日本共産党の畑野君枝議員は7日の衆院本会議で、審議入りした公立学校教員に「1年単位の変形労働時間制」を導入する「公立学校教員給与特別措置法(給特法)改正案」の質疑にたち、同制度の導入は、「断じて許されない」と批判しました。(要旨)
公立学校の教員に対する「1年単位の変形労働時間制」の導入は、「繁忙期」に1日10時間労働までを可能とし、「閑散期」とあわせ年平均で週あたり40時間の労働に収めようとする制度です。
畑野氏は、教員の労働実態について、「文科省の調査でも、小学校で3割、中学校で6割が過労死ラインに達するなど、異常な長時間労働が強いられている」と告発。必要な規模の教員を増やしてこなかった政府の責任をただすとともに、給特法が労働基準法37条の割増賃金の規定を適用除外し、教員の時間外勤務を規制する手段を奪い、際限ない長時間勤務の実態を引き起こしてきたことを指摘し、給特法の抜本改正を求めました。萩生田光一文科相は、給特法が「長時間勤務につながっているとの指摘がある」と答えました。
畑野氏は、同制度の導入が「1年間という長期間にわたり8時間労働制という原則を崩す、労働者にとっての重大な労働条件の不利益変更だ」と強調。「条例で導入を可能として、どうして労働者としての権利を保護することができるのか」と批判しました。
萩生田氏は、「本制度の導入にあたっては、職員団体との交渉を踏まえつつ検討される」と述べました。

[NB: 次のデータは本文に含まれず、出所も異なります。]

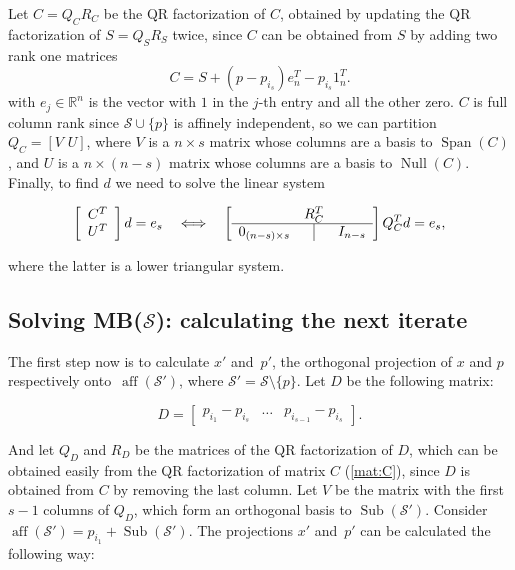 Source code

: \noindent Let $C = Q_{C}R_{{C}}$ be the QR factorization of ${C}$, obtained by updating the QR factorization of $S=Q_SR_S$ twice, since $C$ can be obtained from $S$ by adding two rank one matrices
$${C} = S + ({{p}}-p_{i_s})e_n^T - p_{i_s}1_n^T.$$
\noindent with $e_j\in{\mathbb{R}}^n$ is the vector with $1$ in the $j$-th entry and all the other zero. ${C}$ is full column rank since ${\mathcal{S}}\cup\{{{p}}\}$ is affinely independent, so we can partition $Q_{C}=[V\,\,  U]$, where $V$ is a $n\times s$ matrix whose columns are a basis to ${\operatorname{Span}}(C)$, and $U$ is a $n\times(n-s)$ matrix whose columns are a basis to ${\operatorname{Null}}(C)$. Finally, to find $d$ we need to solve the linear system

\begin{equation*}\label{ls:C}
\left[\begin{array}{c}
C^T\\
U^T
\end{array}\right] d=e_{s}\quad\Longleftrightarrow\quad
\left[\begin{array}{ccc}
& R_C^T&\\
\hline
0_{(n-s)\times s} & \vline &I_{n-s}
\end{array}\right]Q_C^T d = e_s,\end{equation*}

\noindent where the latter is a lower triangular system.
	
		
\subsection{Solving MB(${\mathcal{S}}$): calculating the next iterate}\label{subsec:app3}
		
The first step now is to calculate $x'$ and~${{p}}'$, the orthogonal projection of $x$ and ${{p}}$ respectively onto~${\operatorname{aff}}({\mathcal{S}}')$, where ${\mathcal{S}}'={\mathcal{S}}\setminus\{{{p}}\}$. Let $D$ be the following matrix:
	
\begin{equation*}\label{mat:D}
D = \left[\begin{array}{ccc}
p_{i_1}-p_{i_s}& \dots & p_{i_{s-1}}-p_{i_s}
\end{array}\right].
\end{equation*}

\noindent And let $Q_D$ and $R_D$ be the matrices of the QR factorization of $D$, which can be obtained easily from the QR factorization of matrix $C$ (\ref{mat:C}), since $D$ is obtained from $C$ by removing the last column. Let $V$ be the matrix with the first $s-1$ columns of $Q_D$, which form an orthogonal basis to ${\operatorname{Sub}}({\mathcal{S}}')$. Consider ${\operatorname{aff}}({\mathcal{S}}')=p_{i_1}+{\operatorname{Sub}}({\mathcal{S}}')$. The projections $x'$ and~${{p}}'$ can be calculated the following way:

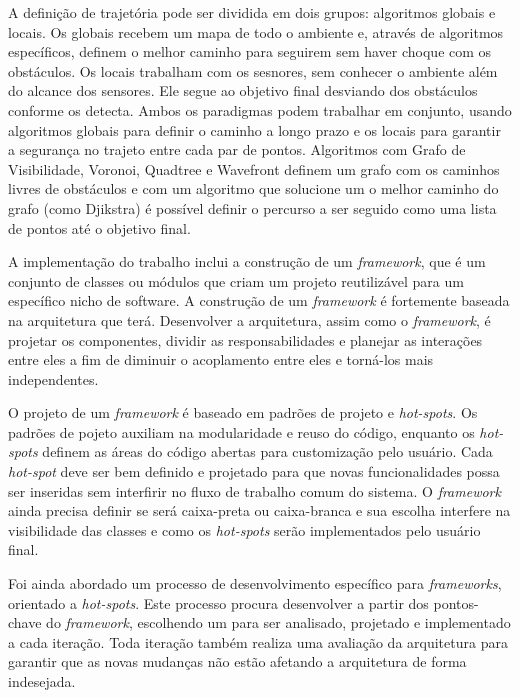 A definição de trajetória pode ser dividida em dois grupos: algoritmos globais e locais. Os globais recebem um mapa de todo o ambiente e, através de algoritmos específicos, definem o melhor caminho para seguirem sem haver choque com os obstáculos. Os locais trabalham com os sesnores, sem conhecer o ambiente além do alcance dos sensores. Ele segue ao objetivo final desviando dos obstáculos conforme os detecta. Ambos os paradigmas podem trabalhar em conjunto, usando algoritmos globais para definir o caminho a longo prazo e os locais para garantir a segurança no trajeto entre cada par de pontos. Algoritmos com Grafo de Visibilidade, Voronoi, Quadtree e Wavefront definem um grafo com os caminhos livres de obstáculos e com um algoritmo que solucione um o melhor caminho do grafo (como Djikstra) é possível definir o percurso a ser seguido como uma lista de pontos até o objetivo final.

A implementação do trabalho inclui a construção de um \textit{framework}, que é um conjunto de classes ou módulos que criam um projeto reutilizável para um específico nicho de software. A construção de um \textit{framework} é fortemente baseada na arquitetura que terá. Desenvolver a arquitetura, assim como o \textit{framework}, é projetar os componentes, dividir as responsabilidades e planejar as interações entre eles a fim de diminuir o acoplamento entre eles e torná-los mais independentes.

O projeto de um \textit{framework} é baseado em padrões de projeto e \textit{hot-spots}. Os padrões de pojeto auxiliam na modularidade e reuso do código, enquanto os \textit{hot-spots} definem as áreas do código abertas para customização pelo usuário. Cada \textit{hot-spot} deve ser bem definido e projetado para que novas funcionalidades possa ser inseridas sem interfirir no fluxo de trabalho comum do sistema. O \textit{framework} ainda precisa definir se será caixa-preta ou caixa-branca e sua escolha interfere na visibilidade das classes e como os \textit{hot-spots} serão implementados pelo usuário final.

Foi ainda abordado um processo de desenvolvimento específico para \textit{frameworks}, orientado a \textit{hot-spots}. Este processo procura desenvolver a partir dos pontos-chave do \textit{framework}, escolhendo um para ser analisado, projetado e implementado a cada iteração. Toda iteração também realiza uma avaliação da arquitetura para garantir que as novas mudanças não estão afetando a arquitetura de forma indesejada. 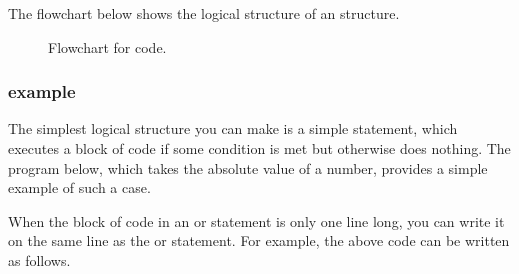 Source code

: \documentclass[letterpaper,10pt,english]{sphinxmanual}
\begin{document}
\begin{sphinxVerbatim}[commandchars=\\\{\},numbers=left,firstnumber=1,stepnumber=1]
\end{sphinxVerbatim}

\sphinxAtStartPar
The flowchart below shows the logical structure of an \sphinxhyphen{} structure.

\begin{figure}[htbp]
\centering
\capstart

\noindent{}
\caption{Flowchart for \sphinxhyphen{} code.}\label{\detokenize{chap6/chap6_loopsconds:id2}}\label{\detokenize{chap6/chap6_loopsconds:fig-flow-if-else}}\end{figure}


\subsubsection{ example}
\label{\detokenize{chap6/chap6_loopsconds:if-example}}
\sphinxAtStartPar
The simplest logical structure you can make is a simple  statement, which executes a block of code if some condition is met but otherwise does nothing.  The program below, which takes the absolute value of a number, provides a simple example of such a case.

\begin{sphinxVerbatim}[commandchars=\\\{\}]
\end{sphinxVerbatim}

\sphinxAtStartPar
When the block of code in an  or  statement is only one line long, you can write it on the same line as the  or  statement.  For example, the above code can be written as follows.
\end{document}

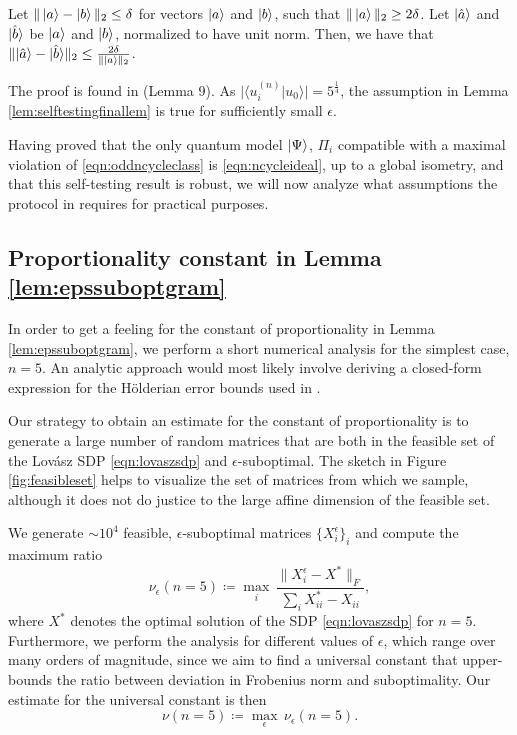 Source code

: \begin{lemma}
\label{lem:selftestingfinallem}
Let $\| \ket{a} - \ket{b} \|_2\leq\delta$ for vectors $\ket{a}$ and $\ket{b}$, such that $\|\ket{a}\|_2\geq2\delta$. Let $\vert \Hat{a} \rangle$ and $\vert \Hat{b} \rangle$ be $\ket{a}$ and $\ket{b}$, normalized to have unit norm. Then, we have that $\| \vert \Hat{a}\rangle-\vert \Hat{b} \rangle \|_2\leq \frac{2\delta}{\|\ket{a}\|_2}$.
\end{lemma}
The proof is found in \cite{Bharti2019} (Lemma 9). As $\vert \langle u_i^{(n)}\vert u_0 \rangle \vert =5^{\frac{1}{4}}$, the assumption in Lemma \ref{lem:selftestingfinallem} is true for sufficiently small $\epsilon$.

Having proved that the only quantum model $\ket{\Psi}$, $\Pi_i$ compatible with a maximal violation of \ref{eqn:oddncycleclass} is \ref{eqn:ncycleideal}, up to a global isometry, and that this self-testing result is robust, we will now analyze what assumptions the protocol in \cite{Bharti2019} requires for practical purposes.

\subsection{Proportionality constant in Lemma \ref{lem:epssuboptgram}}
\label{sec:propconst}

In order to get a feeling for the constant of proportionality in Lemma \ref{lem:epssuboptgram}, we perform a short numerical analysis for the simplest case, $n=5$. An analytic approach would most likely involve deriving a closed-form expression for the Hölderian error bounds used in \cite{Bharti2019}.

Our strategy to obtain an estimate for the constant of proportionality is to generate a large number of random matrices that are both in the feasible set of the Lovász SDP \ref{eqn:lovaszsdp} and $\epsilon$-suboptimal. The sketch in Figure \ref{fig:feasibleset} helps to visualize the set of matrices from which we sample, although it does not do justice to the large affine dimension of the feasible set. 


We generate $\sim 10^4$ feasible, $\epsilon$-suboptimal matrices $\{X_i^{\epsilon}\}_i$ and compute the maximum ratio 
\begin{equation*}
\nu_{\epsilon}(n=5)\coloneqq \max_i \, \frac{\|X_i^{\epsilon}-X^{*}\|_F}{\sum_i X^{*}_{ii}-X_{ii}},
\end{equation*}
where $X^{*}$ denotes the optimal solution of the SDP \ref{eqn:lovaszsdp} for $n=5$.
Furthermore, we perform the analysis for different values of $\epsilon$, which range over many orders of magnitude, since we aim to find a universal constant that upper-bounds the ratio between deviation in Frobenius norm and suboptimality. Our estimate for the universal constant is then
\begin{equation*}
\nu(n=5)\coloneqq \max_{\epsilon}\, \nu_{\epsilon}(n=5).
\end{equation*}

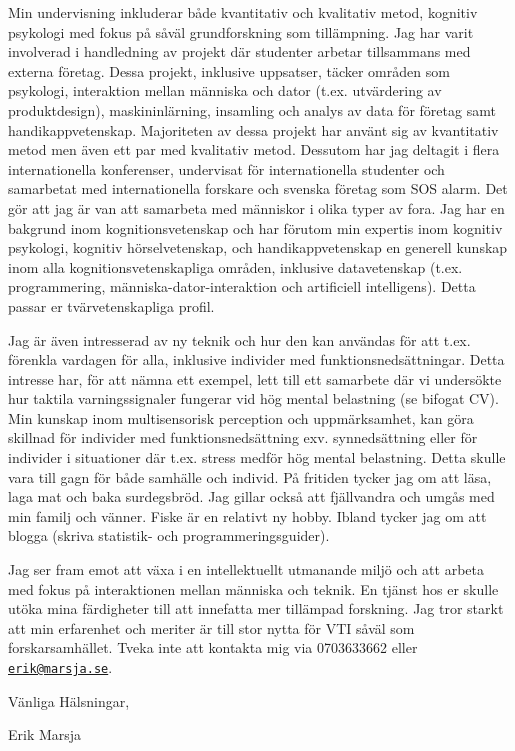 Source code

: \documentclass[]{article}
\begin{document}
Min undervisning inkluderar både kvantitativ och kvalitativ metod,
kognitiv psykologi med fokus på såväl grundforskning som tillämpning.
Jag har varit involverad i handledning av projekt där studenter arbetar
tillsammans med externa företag. Dessa projekt, inklusive uppsatser,
täcker områden som psykologi, interaktion mellan människa och dator
(t.ex. utvärdering av produktdesign), maskininlärning, insamling och
analys av data för företag samt handikappvetenskap. Majoriteten av dessa
projekt har använt sig av kvantitativ metod men även ett par med
kvalitativ metod. Dessutom har jag deltagit i flera internationella
konferenser, undervisat för internationella studenter och samarbetat med
internationella forskare och svenska företag som SOS alarm. Det gör att
jag är van att samarbeta med människor i olika typer av fora. Jag har en
bakgrund inom kognitionsvetenskap och har förutom min expertis inom
kognitiv psykologi, kognitiv hörselvetenskap, och handikappvetenskap en
generell kunskap inom alla kognitionsvetenskapliga områden, inklusive
datavetenskap (t.ex. programmering, människa-dator-interaktion och
artificiell intelligens). Detta passar er tvärvetenskapliga profil.

Jag är även intresserad av ny teknik och hur den kan användas för att
t.ex. förenkla vardagen för alla, inklusive individer med
funktionsnedsättningar. Detta intresse har, för att nämna ett exempel,
lett till ett samarbete där vi undersökte hur taktila varningssignaler
fungerar vid hög mental belastning (se bifogat CV). Min kunskap inom
multisensorisk perception och uppmärksamhet, kan göra skillnad för
individer med funktionsnedsättning exv. synnedsättning eller för
individer i situationer där t.ex. stress medför hög mental belastning.
Detta skulle vara till gagn för både samhälle och individ. På fritiden
tycker jag om att läsa, laga mat och baka surdegsbröd. Jag gillar också
att fjällvandra och umgås med min familj och vänner. Fiske är en
relativt ny hobby. Ibland tycker jag om att blogga (skriva statistik-
och programmeringsguider).

Jag ser fram emot att växa i en intellektuellt utmanande miljö och att
arbeta med fokus på interaktionen mellan människa och teknik. En tjänst
hos er skulle utöka mina färdigheter till att innefatta mer tillämpad
forskning. Jag tror starkt att min erfarenhet och meriter är till stor
nytta för VTI såväl som forskarsamhället. Tveka inte att kontakta mig
via 0703633662 eller
\href{mailto:erik@marsja.se}{\nolinkurl{erik@marsja.se}}.

Vänliga Hälsningar,

Erik Marsja
\end{document}
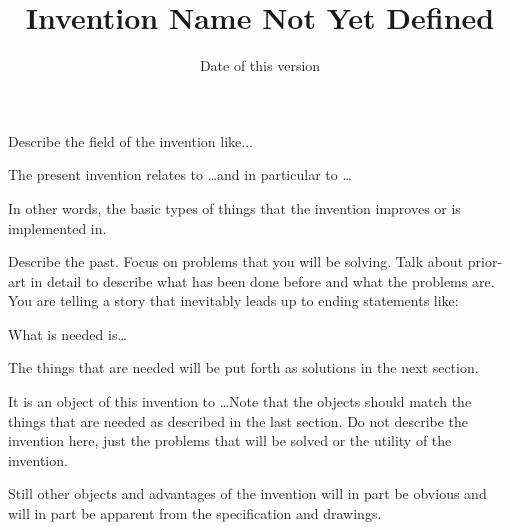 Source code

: \documentclass[english]{uspatent}
\begin{document}
\setPrintingModeApplication



\title{Invention Name Not Yet Defined}
\date{Date of this version}

\maketitle


\patentParagraph Describe the field of the invention like...

\patentParagraph The present invention relates to \ldots and in particular to \ldots

\patentParagraph In other words, the basic types of things that the invention improves or is implemented in.


\patentParagraph Describe the past. Focus on problems that you will be solving. Talk about prior-art in detail to describe what has been done before and what the problems are. You are telling a story that inevitably leads up to ending statements like:

\patentParagraph What is needed is\ldots

\patentParagraph The things that are needed will be put forth as solutions in the next section.


\patentParagraph It is an object of this invention to \ldots Note that the objects should match the things that are needed as described in the last section. Do not describe the invention here, just the problems that will be solved or the utility of the invention.

\patentParagraph Still other objects and advantages of the invention will in part be obvious and will in part be apparent from the specification and drawings.

\end{document}
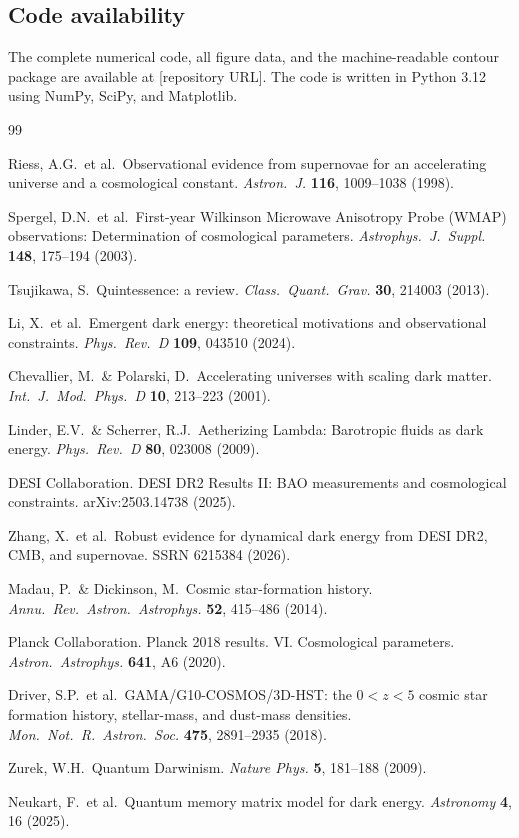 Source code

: \documentclass[12pt,a4paper]{article}
\begin{document}
\subsection{Code availability}

The complete numerical code, all figure data, and the machine-readable contour package are available at [repository URL]. The code is written in Python 3.12 using NumPy, SciPy, and Matplotlib.

\begin{thebibliography}{99}

Riess, A.G.\ et al.\ Observational evidence from supernovae for an accelerating universe and a cosmological constant. {\it Astron.\ J.} {\bf 116}, 1009--1038 (1998).

Spergel, D.N.\ et al.\ First-year Wilkinson Microwave Anisotropy Probe (WMAP) observations: Determination of cosmological parameters. {\it Astrophys.\ J.\ Suppl.} {\bf 148}, 175--194 (2003).

Tsujikawa, S.\ Quintessence: a review. {\it Class.\ Quant.\ Grav.} {\bf 30}, 214003 (2013).

Li, X.\ et al.\ Emergent dark energy: theoretical motivations and observational constraints. {\it Phys.\ Rev.\ D} {\bf 109}, 043510 (2024).

Chevallier, M.\ \& Polarski, D.\ Accelerating universes with scaling dark matter. {\it Int.\ J.\ Mod.\ Phys.\ D} {\bf 10}, 213--223 (2001).

Linder, E.V.\ \& Scherrer, R.J.\ Aetherizing Lambda: Barotropic fluids as dark energy. {\it Phys.\ Rev.\ D} {\bf 80}, 023008 (2009).

DESI Collaboration. DESI DR2 Results II: BAO measurements and cosmological constraints. arXiv:2503.14738 (2025).

Zhang, X.\ et al.\ Robust evidence for dynamical dark energy from DESI DR2, CMB, and supernovae. SSRN 6215384 (2026).

Madau, P.\ \& Dickinson, M.\ Cosmic star-formation history. {\it Annu.\ Rev.\ Astron.\ Astrophys.} {\bf 52}, 415--486 (2014).

Planck Collaboration. Planck 2018 results. VI. Cosmological parameters. {\it Astron.\ Astrophys.} {\bf 641}, A6 (2020).

Driver, S.P.\ et al.\ GAMA/G10-COSMOS/3D-HST: the $0<z<5$ cosmic star formation history, stellar-mass, and dust-mass densities. {\it Mon.\ Not.\ R.\ Astron.\ Soc.} {\bf 475}, 2891--2935 (2018).

Zurek, W.H.\ Quantum Darwinism. {\it Nature Phys.} {\bf 5}, 181--188 (2009).

Neukart, F.\ et al.\ Quantum memory matrix model for dark energy. {\it Astronomy} {\bf 4}, 16 (2025).

\end{thebibliography}
\end{document}
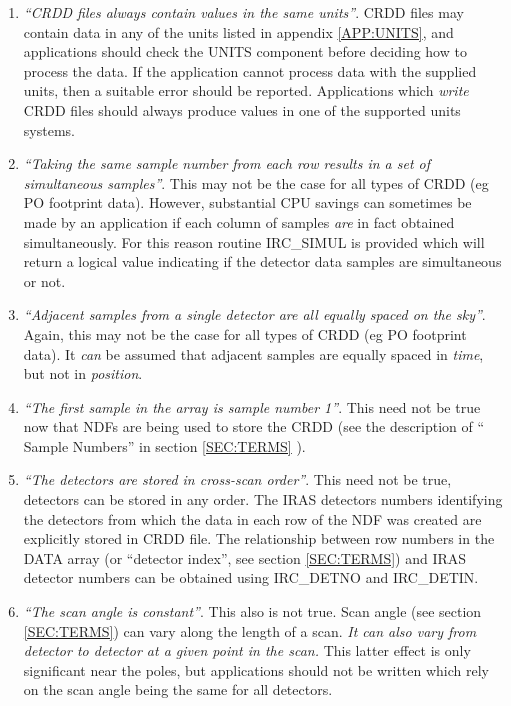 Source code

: \begin {enumerate}

\item {\em ``CRDD files always contain values in the same units''}. CRDD files
may contain data in any of the units listed in appendix \ref {APP:UNITS}, and
applications should check the UNITS component before deciding how to process the
data. If the application cannot process data with the supplied units, then a
suitable error should be reported. Applications which {\em write} CRDD files
should always produce values in one of the supported units systems. 

\item {\em ``Taking the same sample number from each row results in a set of
simultaneous samples''}. This may not be the case for all types of CRDD (eg PO
footprint data). However, substantial CPU savings can sometimes be made by an
application if each column of samples {\em are} in fact obtained simultaneously.
For this reason routine IRC\_SIMUL is provided which will return a logical value
indicating if the detector data samples are simultaneous or not. 

\item {\em ``Adjacent samples from a single detector are all equally spaced on 
the sky''}. Again, this may not be the case for all types of CRDD (eg PO
footprint data). It {\em can} be assumed that adjacent samples are equally
spaced in {\em time}, but not in {\em position}. 

\item {\em ``The first sample in the array is sample number 1''}. This need not 
be true now that NDFs are being used to store the CRDD (see the description of 
`` Sample Numbers'' in section \ref {SEC:TERMS} ).

\item {\em ``The detectors are stored in cross-scan order''}. This need not be
true, detectors can be stored in any order. The IRAS detectors numbers
identifying the detectors from which the data in each row of the NDF was created
are explicitly stored in CRDD file. The relationship between row numbers in the
DATA array (or ``detector index'', see section \ref {SEC:TERMS}) and IRAS
detector numbers can be obtained using IRC\_DETNO and IRC\_DETIN. 

\item {\em ``The scan angle is constant''}. This also is not true. Scan angle
(see section \ref{SEC:TERMS}) can vary along the length of a scan. {\em It can
also vary from detector to detector at a given point in the scan.} This latter
effect is only significant near the poles, but applications should not be
written which rely on the scan angle being the same for all detectors. 

\end {enumerate}

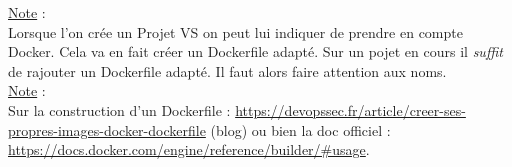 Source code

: \documentclass[a4paper,12pt,twoside]{article}
\newcommand{\note}[1]{\noindent\underline{Note} : \\ \indent #1}
\begin{document}
\note{Lorsque l'on crée un Projet VS on peut lui indiquer de prendre en compte Docker. Cela va en fait créer un Dockerfile adapté. Sur un pojet en cours il \textit{suffit} de rajouter un Dockerfile adapté. Il faut alors faire attention aux noms.}\\

\note{Sur la construction d'un Dockerfile : \url{https://devopssec.fr/article/creer-ses-propres-images-docker-dockerfile} (blog) ou bien la doc officiel : \url{https://docs.docker.com/engine/reference/builder/\#usage}.}\\



\end{document}
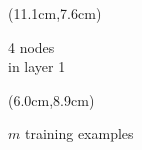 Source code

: \documentclass{beamer}
\begin{document}
{\begin{textblock*}{7.9cm}(11.1cm,7.6cm) %
\begin{scriptsize}
4 nodes\\ in layer 1\\
\end{scriptsize}
\end{textblock*}



\begin{textblock*}{7.9cm}(6.0cm,8.9cm) %
\begin{scriptsize}
$m$ training examples
\end{scriptsize}
\end{textblock*}

}
\end{document}

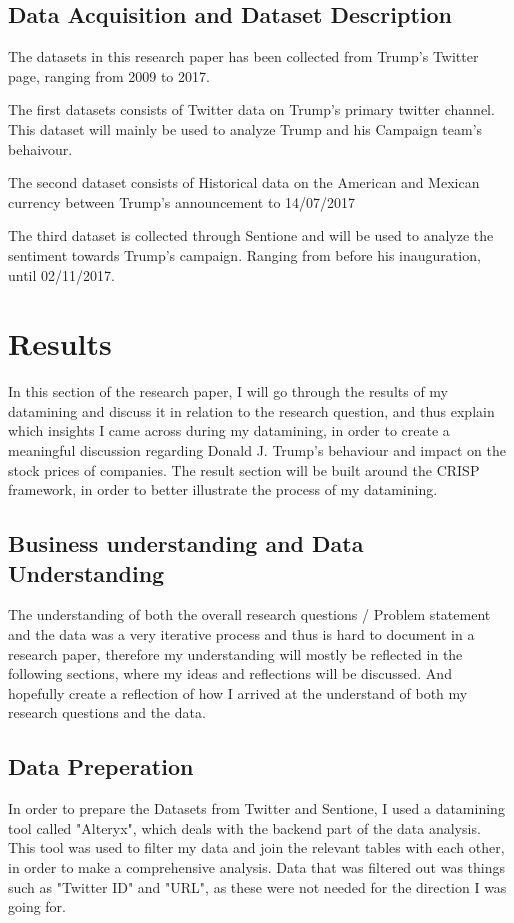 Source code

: \documentclass{article}
\begin{document}
\subsection{Data Acquisition and Dataset Description}
The datasets in this research paper has been collected from Trump's Twitter page, ranging from 2009 to 2017.

The first datasets consists of Twitter data on Trump's primary twitter channel.  This dataset will mainly be used to analyze Trump and his Campaign team's behaivour. 

The second dataset consists of Historical data on the American and Mexican currency between Trump's announcement to  14/07/2017

The third dataset is collected through Sentione and will be used to analyze the sentiment towards Trump's campaign. Ranging from before his inauguration, until 02/11/2017. 

\cleardoublepage


\section{Results}
In this section of the research paper, I will go through the results of my datamining and discuss it in relation to the research question, and thus explain which insights I came across during my datamining, in order to create a meaningful discussion regarding Donald J. Trump's behaviour and impact on the stock prices of companies. The result section will be built around the CRISP framework, in order to better illustrate the process of my datamining.

\subsection{Business understanding and Data Understanding}
The understanding of both the overall research questions / Problem statement and the data was a very iterative process and thus is hard to document in a research paper, therefore my understanding will mostly be reflected in the following sections, where my ideas and reflections will be discussed.  And hopefully create a reflection of how I arrived at the understand of both my research questions and the data.

\subsection{Data Preperation}
In order to prepare the Datasets from Twitter and Sentione, I used a datamining tool called "Alteryx", which deals with the backend part of the data analysis. This tool was used to filter my data and join the relevant tables with each other, in order to make a comprehensive analysis. Data that was filtered out was things such as "Twitter ID" and "URL", as these were not needed for the direction I was going for. 
\end{document}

◆ 教職員は、特給法という特殊な法律のもと定められた給与体系のため、給与の4%を残業等の手当として支給される(教員調整額)代わりに、どれだけ残業をしようとも残業代が支払われません。よって、変形労働時間制が適用されたとしても、トータルの勤務時間は全く変わらないばかりか、これまで、工夫して時短に努め定時退勤を目指してきた教員も、これまで以上に働かなければならないという事態にもなりかねないのです。